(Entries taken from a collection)
····················
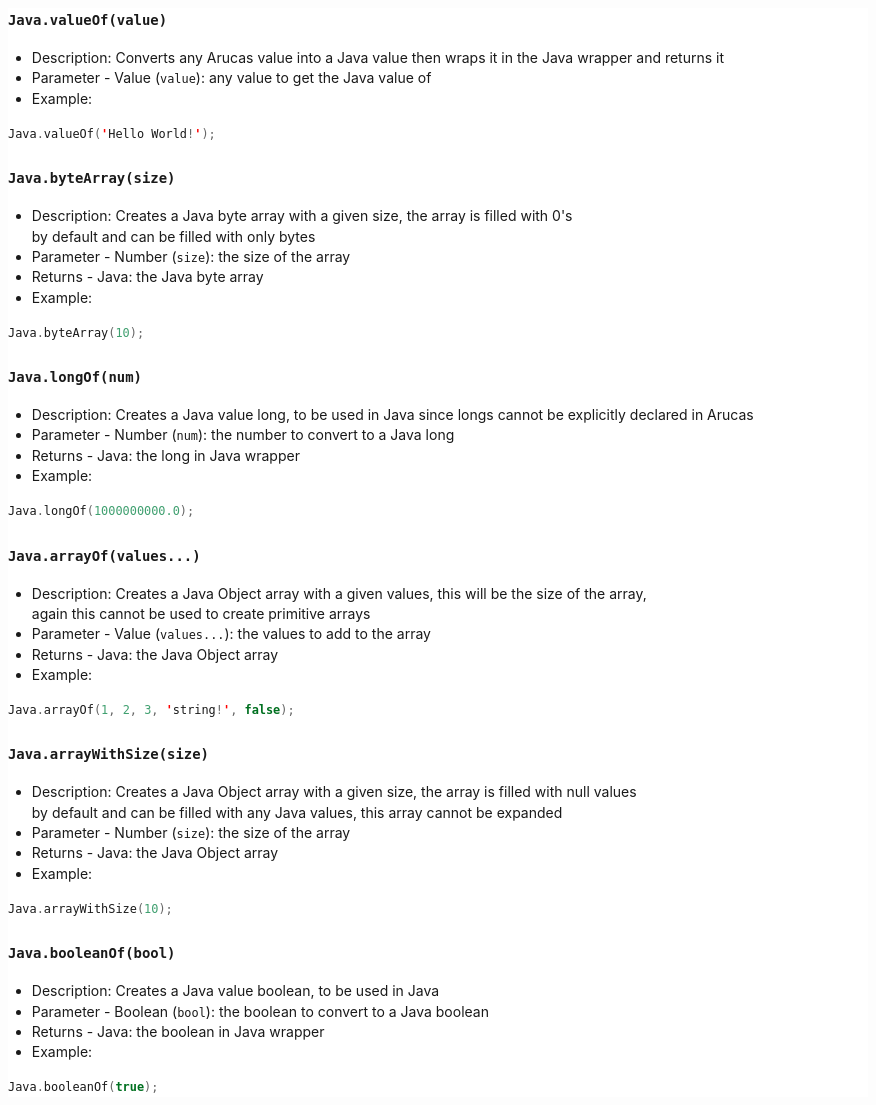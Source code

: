### `Java.valueOf(value)`  
- Description: Converts any Arucas value into a Java value then wraps it in the Java wrapper and returns it  
- Parameter - Value (`value`): any value to get the Java value of  
- Example:  
```kt  
Java.valueOf('Hello World!');  
```  
  
### `Java.byteArray(size)`  
- Description: Creates a Java byte array with a given size, the array is filled with 0's   
by default and can be filled with only bytes  
- Parameter - Number (`size`): the size of the array  
- Returns - Java: the Java byte array  
- Example:  
```kt  
Java.byteArray(10);  
```  
  
### `Java.longOf(num)`  
- Description: Creates a Java value long, to be used in Java since longs cannot be explicitly declared in Arucas  
- Parameter - Number (`num`): the number to convert to a Java long  
- Returns - Java: the long in Java wrapper  
- Example:  
```kt  
Java.longOf(1000000000.0);  
```  
  
### `Java.arrayOf(values...)`  
- Description: Creates a Java Object array with a given values, this will be the size of the array,   
again this cannot be used to create primitive arrays  
- Parameter - Value (`values...`): the values to add to the array  
- Returns - Java: the Java Object array  
- Example:  
```kt  
Java.arrayOf(1, 2, 3, 'string!', false);  
```  
  
### `Java.arrayWithSize(size)`  
- Description: Creates a Java Object array with a given size, the array is filled with null values   
by default and can be filled with any Java values, this array cannot be expanded  
- Parameter - Number (`size`): the size of the array  
- Returns - Java: the Java Object array  
- Example:  
```kt  
Java.arrayWithSize(10);  
```  
  
### `Java.booleanOf(bool)`  
- Description: Creates a Java value boolean, to be used in Java  
- Parameter - Boolean (`bool`): the boolean to convert to a Java boolean  
- Returns - Java: the boolean in Java wrapper  
- Example:  
```kt  
Java.booleanOf(true);  
```  
  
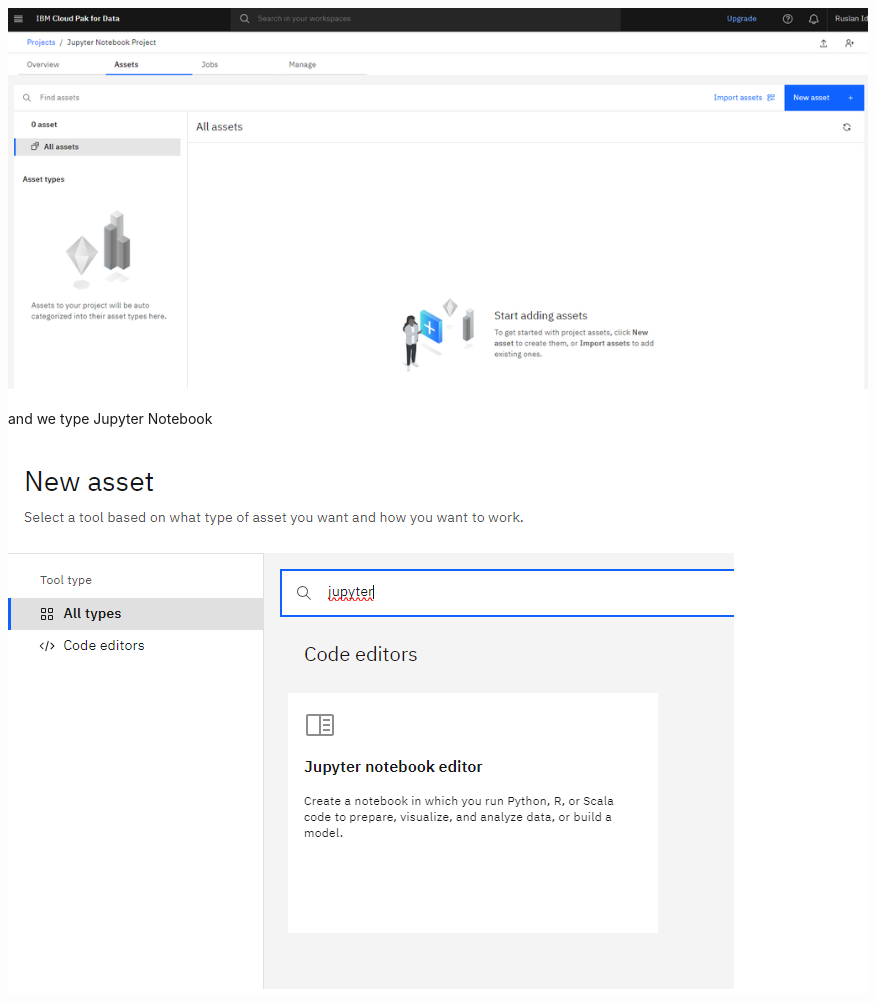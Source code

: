 ![image-20230226120545427](../assets/images/posts/2023-02-25-Jupyter-Notebook-in-IBM-Cloud/image-20230226120545427.png)

and we type Jupyter Notebook

![image-20230226120648094](../assets/images/posts/2023-02-25-Jupyter-Notebook-in-IBM-Cloud/image-20230226120648094.png)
····················
[TASK DESCRIPTION]
Return exactly, and only, the lines that run from the line containing "a Java long" to the last line of the entries above, both ends included, with pictures left out.

[EXERCISE RESULT]
- Parameter - Number (`num`): the number to convert to a Java long  
- Returns - Java: the long in Java wrapper  
- Example:  
```kt  
Java.longOf(1000000000.0);  
```  
  
### `Java.arrayOf(values...)`  
- Description: Creates a Java Object array with a given values, this will be the size of the array,   
again this cannot be used to create primitive arrays  
- Parameter - Value (`values...`): the values to add to the array  
- Returns - Java: the Java Object array  
- Example:  
```kt  
Java.arrayOf(1, 2, 3, 'string!', false);  
```  
  
### `Java.arrayWithSize(size)`  
- Description: Creates a Java Object array with a given size, the array is filled with null values   
by default and can be filled with any Java values, this array cannot be expanded  
- Parameter - Number (`size`): the size of the array  
- Returns - Java: the Java Object array  
- Example:  
```kt  
Java.arrayWithSize(10);  
```  
  
### `Java.booleanOf(bool)`  
- Description: Creates a Java value boolean, to be used in Java  
- Parameter - Boolean (`bool`): the boolean to convert to a Java boolean  
- Returns - Java: the boolean in Java wrapper  
- Example:  
```kt  
Java.booleanOf(true);  
```  
  
Source code

: ![image-20230226120545427](../assets/images/posts/2023-02-25-Jupyter-Notebook-in-IBM-Cloud/image-20230226120545427.png)

and we type Jupyter Notebook

![image-20230226120648094](../assets/images/posts/2023-02-25-Jupyter-Notebook-in-IBM-Cloud/image-20230226120648094.png)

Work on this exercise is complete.